Joy “Ma” Newsome (Brie Larson) has raised a healthy young son thus far, teaching him enough to know about “World” – the one unbeknownst to him – without lying. But of course, the growing pang to climb out of this desperate situation becomes dire. After all, Jack (Jacob Tremblay) is five now, and his ideas about “World” are expanding enough for Joy’s answers to serve dissatisfying. “What you see on TV – those are pictures of real things, of real people. It’s real stuff…That’s real oceans, real trees, real cats, real dogs. Come on, Jack, you’re so smart,” Joy desperately explains to Jack. Jack looks down, thinking for a moment, and gives up. “Can I have something else to eat?” he asks. Joy closes her eyes, defeated.
Joy carries her role as Jack’s mother and teacher of all things in Jack’s tiniest universe in this horrible situation with dignity and grace. Temper is rarely lost; anxiety is never shown. But something about her lauded composure also watered down her complexity. The woman’s been held captive inside of a garden shed for seven years for God’s sake. She deserves a nervous breakdown or two every once in a while. At best, Joy in Room resembles a lonely single mother: bored, maybe, but not even mirthless. This is a mishap to the frantic hopelessness that must engulf her psyche.
The reality of the situation is more obviously sinking its teeth into Jack. His screaming outbursts are not unlike a five year-old, but without ample stimulation and a dire curiosity left lingered by lack of fulfilling answers, he is more and more difficult by the day. We listen to his ennui-ridden screams at his mother; we see his confusion churn with fear on his expressive young face as his mother prepares him for escape; we see his eyes freeze open when he catches his first glimpse of blue sky, albeit from the back of a moving truck mid-escape. Tremblay’s performance as Jack is what makes us understand the gravity of Room’s trembling disturbance. Joy is omega to Jack’s alpha; the rest of the characters are satellites to his wellbeing.
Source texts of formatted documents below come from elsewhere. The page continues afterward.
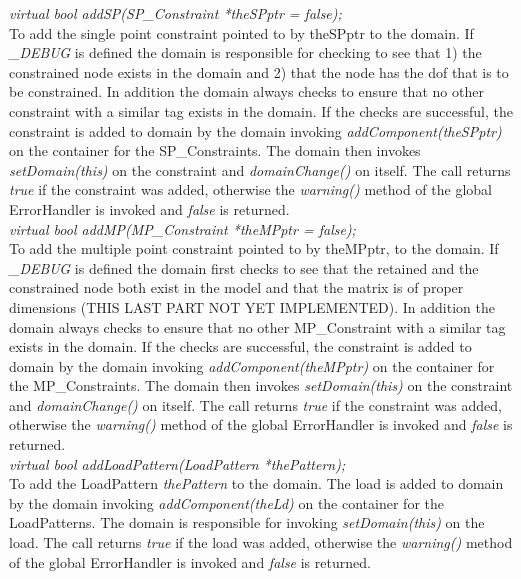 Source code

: {\em virtual bool addSP(SP\_Constraint *theSPptr = false);}  \\
To add the single point constraint pointed to by theSPptr to the
domain. If {\em \_DEBUG} is defined the domain is responsible for
checking to see that 1) the constrained node exists in the domain and
2) that the node has the dof that is to be constrained. 
In addition the domain always checks to ensure that no other
constraint with a similar tag exists in the domain. If the checks are
successful, the constraint is added to domain by the domain invoking {\em
addComponent(theSPptr)} on the container for the SP\_Constraints. The
domain then invokes {\em setDomain(this)} on the 
constraint and {\em domainChange()} on itself. The call returns {\em
true} if the constraint was added, otherwise the {\em warning()} method of
the global ErrorHandler is invoked and {\em false} is returned.\\



{\em virtual bool addMP(MP\_Constraint *theMPptr = false);}  \\
To add the multiple point constraint pointed to by theMPptr, to the
domain. If {\em \_DEBUG} is defined the domain first
checks to see that the retained and the constrained node both exist
in the model and that the matrix is of proper dimensions (THIS LAST
PART NOT YET IMPLEMENTED). 
In addition the domain always checks to ensure that no other
MP\_Constraint with a similar tag exists in the domain. If the checks are
successful, the constraint is added to domain by the domain invoking {\em
addComponent(theMPptr)} on the container for the MP\_Constraints. The
domain then invokes {\em setDomain(this)} on the 
constraint and {\em domainChange()} on itself. The call returns {\em
true} if the constraint was added, otherwise the {\em warning()} method of
the global ErrorHandler is invoked and {\em false} is returned.\\


{\em virtual bool addLoadPattern(LoadPattern *thePattern);}  \\ 
To add the LoadPattern {\em thePattern} to the domain.
The load is added to domain by the domain invoking {\em
addComponent(theLd)} on the container for the LoadPatterns. The domain
is responsible for invoking {\em setDomain(this)} on the load. The
call returns {\em true} if the load was added, otherwise the {\em
warning()} method of the global ErrorHandler is invoked and {\em
false} is returned.\\ 

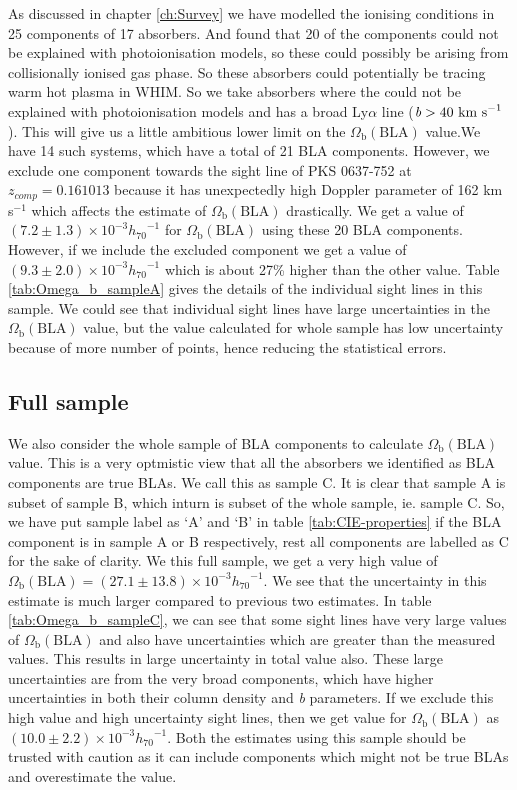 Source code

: As discussed in chapter \ref{ch:Survey} we have modelled the ionising conditions in 25 components of 17  absorbers. And found that 20 of the components could not be explained with photoionisation models, so these could possibly be arising from collisionally ionised gas phase. So these absorbers could potentially be tracing warm hot plasma in WHIM. So we take absorbers where the  could not be explained with photoionisation models and has a broad Ly$\alpha$ line ($\emph{b}>40 \ \text{km s}^{-1}$). This will give us a little ambitious lower limit on the $\Omega_\text{b}(\text{BLA})$ value.We have 14 such systems, which have a total of 21 BLA components. However, we exclude one component towards the sight line of PKS 0637-752 at $z_{comp}=0.161013$ because it has unexpectedly high Doppler parameter of 162 km s$^{-1}$ which affects the estimate of $\Omega_\text{b}(\text{BLA})$ drastically. We get a value of  $(7.2 \pm 1.3)\times 10^{-3} {h_{70}}^{-1}$ for $\Omega_\text{b}(\text{BLA})$ using these 20 BLA components. However, if we include the excluded component we get a value of $(9.3 \pm 2.0)\times 10^{-3} {h_{70}}^{-1}$ which is about 27\% higher than the other value. Table \ref{tab:Omega_b_sampleA} gives the details of the individual sight lines in this sample. We could see that individual sight lines have large uncertainties in the $\Omega_\text{b}(\text{BLA})$ value, but the value calculated for whole sample has low uncertainty because of more number of points, hence reducing the statistical errors. 


\subsection{Full sample} \label{sec:sampleC}

We also consider the whole sample of BLA components to calculate $\Omega_\text{b}(\text{BLA})$ value. This is a very optmistic view that all the absorbers we identified as BLA components are true BLAs. We call this as sample C. It is clear that sample A is subset of sample B, which inturn is subset of the whole sample, ie. sample C. So, we have put sample label as `A' and `B' in table \ref{tab:CIE-properties} if the BLA component is in sample A or B respectively, rest all components are labelled as C for the sake of clarity. We this full sample, we get a very high value of $\Omega_\text{b}(\text{BLA}) = (27.1 \pm 13.8)\times 10^{-3} {h_{70}}^{-1}$. We see that the uncertainty in this estimate is much larger compared to previous two estimates. In table \ref{tab:Omega_b_sampleC}, we can see that some sight lines have very large values of $\Omega_\text{b}(\text{BLA})$ and also have uncertainties which are greater than the measured values. This results in large uncertainty in total value also. These large uncertainties are from the very broad components, which have higher uncertainties in both their column density and \emph{b} parameters. If we exclude this high value and high uncertainty sight lines, then we get value for $\Omega_\text{b}(\text{BLA})$ as $(10.0 \pm 2.2)\times 10^{-3} {h_{70}}^{-1}$. Both  the estimates using this sample should be trusted with caution as it can include components which might not be true BLAs and overestimate the value.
Joy’s overall lack of intensity is not to deem that the film did not pay its own dues otherwise. One of the most notable gems of Room is its understanding that consequences to this situation are not black and white. There are murky shades of grey that seep deep into the way everyone affected by Joy’s disappearance processed her return. Joy’s father couldn’t bear to look at Jack despite Joy’s furious insistence. Her mother is seemingly less than merry at her return, and Joy – whom we must remember is still yet a young woman herself – captiously reproaches her stillness like a child throwing a larger tantrum to punish her unmoved parents. “You don’t need me…you’ve been doing just fine without me,” she complains through tears. Joy’s mother looks at her, incredulously. “How can you say that…Do you think that you’re the only person whose entire life was ruined?!” There is no guidebook on life after your kidnapped daughter returns; everyone is dealing with the emotional consequences of Joy’s homecoming the way they best can, tiptoeing silently around broken glass but ultimately leaving the shards in place. They will, after all, always be there.
Room is painfully raw in its emotionality. It has to be, with subject matter as difficult to digest as this. Need be, keep your running shoes nearby.